In wahlloser Reihenfolge und ohne nähere Erläuterung:
Wer ihn kennt, weiß, dass er nie lächelt, geschweige denn Blickkontakt halten kann. Aber heute, während die Frühlingssonne durch die großen Fenster der Turnhalle hereinscheint und alles in dieses milde Licht taucht, lächelt er, tobt ausgelassen mit seinen neuen Freunden und stellt sich geduldig den Fragen der Fremden, die sein Plakat anschauen. Ein Hauch Normalität weht durch die Halle, aber die aus der Entfernung beobachtenden Ersatzmutteraugen wissen von klein wirkenden Schritten, die in Wirklichkeit Siebenmeilensprünge sind.
Funktionale Bücherregale, wahrscheinlich aus den späten Sechzigern, flankieren die Sitzreihe mit grauen Tischen und unbequemen Stühlen. Hier und da türmen sich verlassene Bücherberge auf und Verzweifelte mit Kopfhörern nagen neurotisch an ihren Fingernägeln. Die Fensterreihe lenkt den Blick weg vom mahnenden Bildschirm hin zum Schlosshügel dieser kleinen Stadt, die sich gern so groß und weltmännisch gibt. Darunter ameisenhaftes Gewusel strebsamer Menschen, die in das Gebäude hineinströmen, aus dem man selbst gerade herausschaut. Das Domizil für wenige Monate, das eigentlich Disziplin verheißt und doch nur das Warten auf die gesellige Mittagspause mit sich bringt.
Wasser, Sonne, Schilfgewächs und Schwäne. Inmitten dieser Idylle eine goldene Box, der Deckel auf den hölzernen Dielen eines Bootes. Beine, die die Box umklammern, darin eine Hand in kreisender Suchbewegung. Weißgräulich bestäubt kommt sie wieder zum Vorschein. Geballt, den Griff lockernd, den Inhalt rieselnd in das Wasser entlassend. Wolken am Himmel mit vereinzelt durchbrechenden Sonnenstrahlen. Ein finaler Abschied, ein gelöster Knoten.

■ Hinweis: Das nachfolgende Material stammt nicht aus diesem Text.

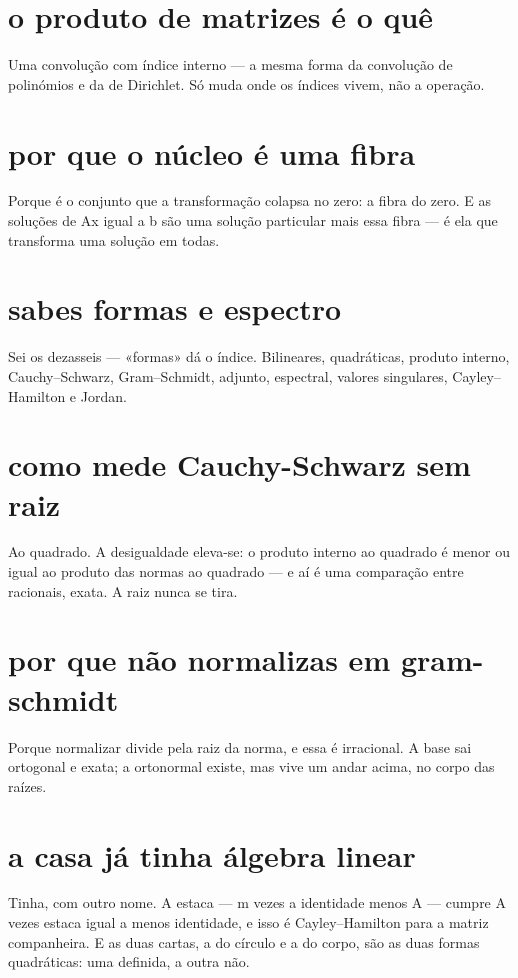 \documentclass[11pt,a4paper]{article}
\begin{document}
\section{o produto de matrizes é o quê}
Uma convolução com índice interno --- a mesma forma da convolução de polinómios e da de
Dirichlet. Só muda onde os índices vivem, não a operação.

\section{por que o núcleo é uma fibra}
Porque é o conjunto que a transformação colapsa no zero: a fibra do zero. E as soluções
de Ax igual a b são uma solução particular mais essa fibra --- é ela que transforma uma
solução em todas.

\section{sabes formas e espectro}
Sei os dezasseis --- «formas» dá o índice. Bilineares, quadráticas, produto interno,
Cauchy--Schwarz, Gram--Schmidt, adjunto, espectral, valores singulares, Cayley--Hamilton
e Jordan.

\section{como mede Cauchy-Schwarz sem raiz}
Ao quadrado. A desigualdade eleva-se: o produto interno ao quadrado é menor ou igual ao
produto das normas ao quadrado --- e aí é uma comparação entre racionais, exata. A raiz
nunca se tira.

\section{por que não normalizas em gram-schmidt}
Porque normalizar divide pela raiz da norma, e essa é irracional. A base sai ortogonal e
exata; a ortonormal existe, mas vive um andar acima, no corpo das raízes.

\section{a casa já tinha álgebra linear}
Tinha, com outro nome. A estaca --- m vezes a identidade menos A --- cumpre A vezes
estaca igual a menos identidade, e isso é Cayley--Hamilton para a matriz companheira. E
as duas cartas, a do círculo e a do corpo, são as duas formas quadráticas: uma definida,
a outra não.
\end{document}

Die zornigen Gesichter von David und Goliath spiegeln Wut und Ratlosigkeit, die von den Armaturen der kleinen dunklen Küche reflektierten Schallwellen bohren sich in feine Haarrisse, die die Jahre bisher unbeachtet an der feinen Substanz nagten. Etwas zerbricht und landet in tausend kleinen Scherben auf dem schwarzen Boden dieses plötzlich so winzigen Raumes, umkränzt von den reglosen Füßen der Fassungslosen.
Ein grauer Umschlag aus Recyclingpapier, überreicht an einem Montag. Die Handschrift darauf unverwechselbar, abgespeichert noch in Kindestagen. Ein Gruß aus der Vergangenheit, Bildkaskaden, Atemnot, einbrechende Knie. Man kann auf etwas gespannt und ängstlich warten und merkt es erst, wenn sich die lähmende Starre der Ungewissheit zu lösen beginnt.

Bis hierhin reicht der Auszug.